DATA section start

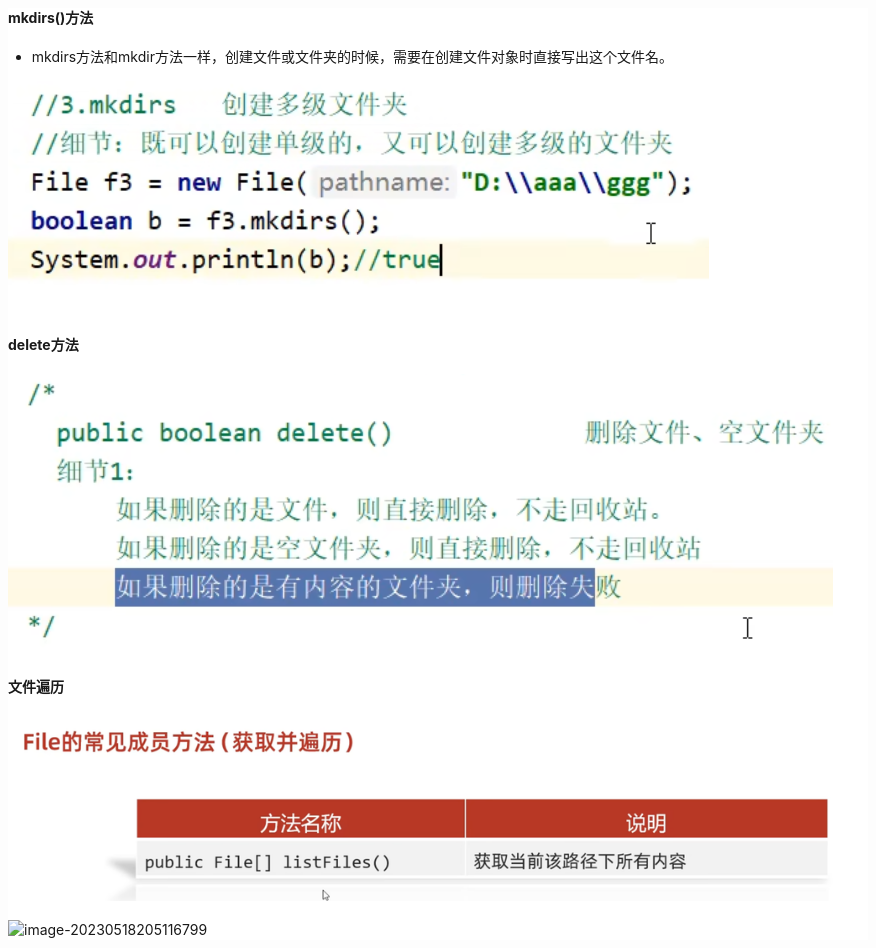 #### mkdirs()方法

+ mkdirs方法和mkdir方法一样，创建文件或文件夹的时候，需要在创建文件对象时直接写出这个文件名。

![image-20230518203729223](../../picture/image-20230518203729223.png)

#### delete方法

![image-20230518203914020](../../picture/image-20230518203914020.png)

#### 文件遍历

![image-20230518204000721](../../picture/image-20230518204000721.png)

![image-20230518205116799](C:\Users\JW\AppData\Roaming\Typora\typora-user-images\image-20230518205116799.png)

DATA section end

- [WHAT YOU ARE ASKED TO DO]:
All entries above must be repeated exactly; pictures are to be left out.

- [SOLUTION FOR THIS EXERCISE]:
 #### mkdirs()方法

+ mkdirs方法和mkdir方法一样，创建文件或文件夹的时候，需要在创建文件对象时直接写出这个文件名。

![image-20230518203729223](../../picture/image-20230518203729223.png)

#### delete方法

![image-20230518203914020](../../picture/image-20230518203914020.png)

#### 文件遍历

![image-20230518204000721](../../picture/image-20230518204000721.png)

![image-20230518205116799](C:\Users\JW\AppData\Roaming\Typora\typora-user-images\image-20230518205116799.png)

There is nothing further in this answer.